### RECORDS SUPPLIED
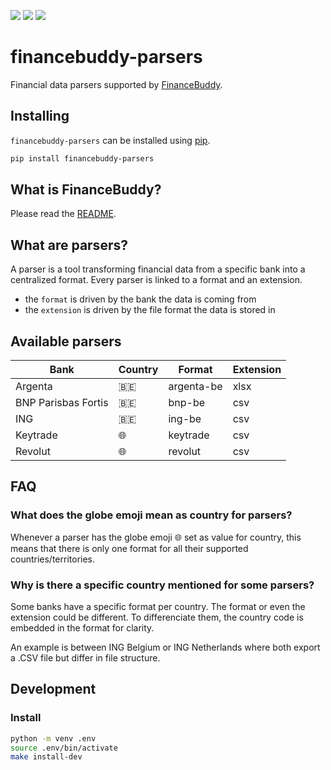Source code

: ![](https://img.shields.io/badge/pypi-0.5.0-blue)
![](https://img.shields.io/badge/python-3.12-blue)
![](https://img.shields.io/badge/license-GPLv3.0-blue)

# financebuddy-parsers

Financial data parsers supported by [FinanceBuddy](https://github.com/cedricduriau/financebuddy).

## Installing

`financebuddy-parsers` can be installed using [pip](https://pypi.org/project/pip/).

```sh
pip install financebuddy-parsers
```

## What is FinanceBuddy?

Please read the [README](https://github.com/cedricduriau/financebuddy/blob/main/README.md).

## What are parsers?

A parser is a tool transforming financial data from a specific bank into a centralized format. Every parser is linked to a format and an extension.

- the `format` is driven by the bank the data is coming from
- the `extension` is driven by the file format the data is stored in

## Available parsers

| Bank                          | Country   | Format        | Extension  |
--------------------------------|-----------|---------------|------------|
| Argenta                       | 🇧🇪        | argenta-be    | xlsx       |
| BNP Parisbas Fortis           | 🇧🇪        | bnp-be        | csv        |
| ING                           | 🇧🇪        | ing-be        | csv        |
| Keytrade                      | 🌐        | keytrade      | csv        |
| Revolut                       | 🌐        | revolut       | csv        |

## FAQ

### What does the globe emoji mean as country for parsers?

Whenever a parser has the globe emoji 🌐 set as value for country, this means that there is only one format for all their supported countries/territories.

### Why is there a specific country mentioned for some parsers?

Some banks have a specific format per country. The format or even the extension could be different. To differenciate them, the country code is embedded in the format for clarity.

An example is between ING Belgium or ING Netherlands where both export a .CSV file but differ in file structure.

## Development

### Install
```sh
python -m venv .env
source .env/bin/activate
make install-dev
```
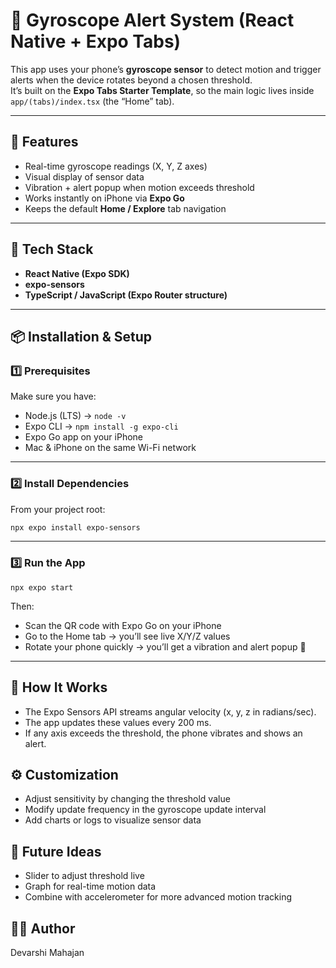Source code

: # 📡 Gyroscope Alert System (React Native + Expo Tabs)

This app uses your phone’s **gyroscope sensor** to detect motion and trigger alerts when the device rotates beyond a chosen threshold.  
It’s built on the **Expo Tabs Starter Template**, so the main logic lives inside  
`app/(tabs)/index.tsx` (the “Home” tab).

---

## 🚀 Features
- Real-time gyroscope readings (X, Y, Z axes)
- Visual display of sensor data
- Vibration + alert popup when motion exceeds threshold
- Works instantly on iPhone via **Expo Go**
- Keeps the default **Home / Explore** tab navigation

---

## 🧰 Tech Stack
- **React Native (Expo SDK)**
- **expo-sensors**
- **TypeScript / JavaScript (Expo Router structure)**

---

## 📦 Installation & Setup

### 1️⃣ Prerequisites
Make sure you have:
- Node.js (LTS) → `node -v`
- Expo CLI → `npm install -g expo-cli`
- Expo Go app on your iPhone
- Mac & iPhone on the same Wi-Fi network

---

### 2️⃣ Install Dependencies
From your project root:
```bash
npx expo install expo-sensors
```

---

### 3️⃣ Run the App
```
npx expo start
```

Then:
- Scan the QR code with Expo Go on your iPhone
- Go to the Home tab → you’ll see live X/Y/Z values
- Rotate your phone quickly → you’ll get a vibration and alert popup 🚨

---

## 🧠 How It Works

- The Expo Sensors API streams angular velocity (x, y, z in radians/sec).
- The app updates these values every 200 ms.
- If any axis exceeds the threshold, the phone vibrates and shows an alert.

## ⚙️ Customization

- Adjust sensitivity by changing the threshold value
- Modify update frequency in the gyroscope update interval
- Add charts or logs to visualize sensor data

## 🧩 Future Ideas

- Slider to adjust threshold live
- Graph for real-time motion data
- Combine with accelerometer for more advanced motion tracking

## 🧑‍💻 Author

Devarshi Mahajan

### EXERCISE DIRECTIONS
All lines from the one that has "- Adjust sensitivity" through the end of the material above should be returned exactly; omit the rest.

### SOLUTION TO THE PROBLEM
- Adjust sensitivity by changing the threshold value
- Modify update frequency in the gyroscope update interval
- Add charts or logs to visualize sensor data

## 🧩 Future Ideas

- Slider to adjust threshold live
- Graph for real-time motion data
- Combine with accelerometer for more advanced motion tracking

## 🧑‍💻 Author

Devarshi Mahajan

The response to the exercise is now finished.